-- Stored data --

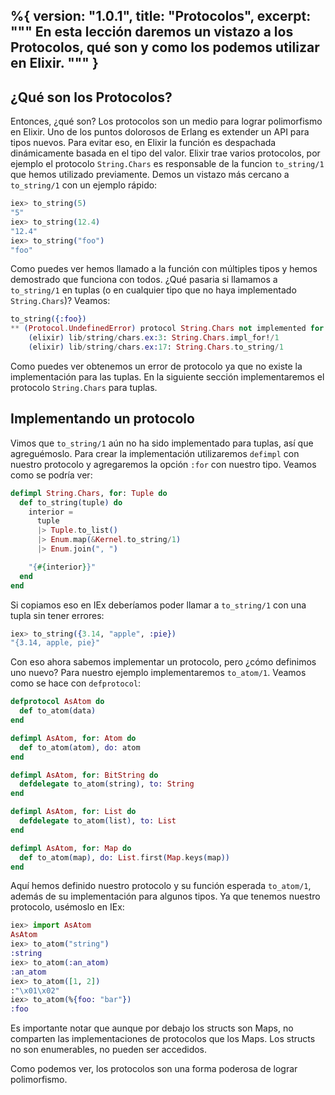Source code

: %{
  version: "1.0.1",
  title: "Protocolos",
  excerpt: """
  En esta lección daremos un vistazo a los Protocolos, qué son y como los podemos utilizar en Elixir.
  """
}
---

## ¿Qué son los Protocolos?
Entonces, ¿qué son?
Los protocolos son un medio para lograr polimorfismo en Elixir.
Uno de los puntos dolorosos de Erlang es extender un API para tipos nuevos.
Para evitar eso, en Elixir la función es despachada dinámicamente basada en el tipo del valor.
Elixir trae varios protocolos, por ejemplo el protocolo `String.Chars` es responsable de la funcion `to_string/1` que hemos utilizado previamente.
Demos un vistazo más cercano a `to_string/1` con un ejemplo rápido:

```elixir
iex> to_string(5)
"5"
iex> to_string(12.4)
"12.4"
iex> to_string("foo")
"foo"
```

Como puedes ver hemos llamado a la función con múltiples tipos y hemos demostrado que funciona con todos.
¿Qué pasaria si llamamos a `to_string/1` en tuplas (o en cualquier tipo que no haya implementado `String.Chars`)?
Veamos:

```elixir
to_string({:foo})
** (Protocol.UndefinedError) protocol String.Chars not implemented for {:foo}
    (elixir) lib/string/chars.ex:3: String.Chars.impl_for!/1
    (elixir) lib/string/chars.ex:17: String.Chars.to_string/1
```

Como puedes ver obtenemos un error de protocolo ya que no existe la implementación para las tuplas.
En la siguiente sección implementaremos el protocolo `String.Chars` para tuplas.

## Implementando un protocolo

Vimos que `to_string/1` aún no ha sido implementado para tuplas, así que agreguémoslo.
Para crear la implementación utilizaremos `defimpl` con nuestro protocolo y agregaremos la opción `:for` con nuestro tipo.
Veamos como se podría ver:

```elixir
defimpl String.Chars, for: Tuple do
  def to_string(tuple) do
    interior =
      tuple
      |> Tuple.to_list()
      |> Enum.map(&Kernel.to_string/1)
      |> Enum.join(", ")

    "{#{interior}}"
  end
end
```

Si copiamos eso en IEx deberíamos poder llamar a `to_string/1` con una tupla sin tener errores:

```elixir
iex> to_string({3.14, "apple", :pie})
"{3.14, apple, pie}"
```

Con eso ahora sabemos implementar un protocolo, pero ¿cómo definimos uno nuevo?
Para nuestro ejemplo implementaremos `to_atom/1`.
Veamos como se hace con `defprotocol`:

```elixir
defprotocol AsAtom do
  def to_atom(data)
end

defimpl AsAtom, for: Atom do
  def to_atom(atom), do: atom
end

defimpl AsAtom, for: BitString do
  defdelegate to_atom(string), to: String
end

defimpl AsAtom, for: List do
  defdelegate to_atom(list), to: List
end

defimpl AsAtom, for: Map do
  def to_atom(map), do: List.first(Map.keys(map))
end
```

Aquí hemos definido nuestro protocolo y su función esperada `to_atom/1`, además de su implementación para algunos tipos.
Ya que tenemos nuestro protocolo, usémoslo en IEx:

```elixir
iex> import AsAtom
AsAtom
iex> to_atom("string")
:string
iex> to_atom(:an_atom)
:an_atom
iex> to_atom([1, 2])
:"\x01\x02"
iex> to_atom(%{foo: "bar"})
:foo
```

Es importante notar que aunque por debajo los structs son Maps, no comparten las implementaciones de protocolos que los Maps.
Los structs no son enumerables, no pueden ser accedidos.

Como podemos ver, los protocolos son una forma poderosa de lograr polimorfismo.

-- TASK GOAL --
Beginning with the first line of the records, write out every line up to and including the one with "así que agreguémoslo.", exactly, and omit all pictures.

-- WRITTEN REPLY --
Source code

: %{
  version: "1.0.1",
  title: "Protocolos",
  excerpt: """
  En esta lección daremos un vistazo a los Protocolos, qué son y como los podemos utilizar en Elixir.
  """
}
---

## ¿Qué son los Protocolos?
Entonces, ¿qué son?
Los protocolos son un medio para lograr polimorfismo en Elixir.
Uno de los puntos dolorosos de Erlang es extender un API para tipos nuevos.
Para evitar eso, en Elixir la función es despachada dinámicamente basada en el tipo del valor.
Elixir trae varios protocolos, por ejemplo el protocolo `String.Chars` es responsable de la funcion `to_string/1` que hemos utilizado previamente.
Demos un vistazo más cercano a `to_string/1` con un ejemplo rápido:

```elixir
iex> to_string(5)
"5"
iex> to_string(12.4)
"12.4"
iex> to_string("foo")
"foo"
```

Como puedes ver hemos llamado a la función con múltiples tipos y hemos demostrado que funciona con todos.
¿Qué pasaria si llamamos a `to_string/1` en tuplas (o en cualquier tipo que no haya implementado `String.Chars`)?
Veamos:

```elixir
to_string({:foo})
** (Protocol.UndefinedError) protocol String.Chars not implemented for {:foo}
    (elixir) lib/string/chars.ex:3: String.Chars.impl_for!/1
    (elixir) lib/string/chars.ex:17: String.Chars.to_string/1
```

Como puedes ver obtenemos un error de protocolo ya que no existe la implementación para las tuplas.
En la siguiente sección implementaremos el protocolo `String.Chars` para tuplas.

## Implementando un protocolo

Vimos que `to_string/1` aún no ha sido implementado para tuplas, así que agreguémoslo.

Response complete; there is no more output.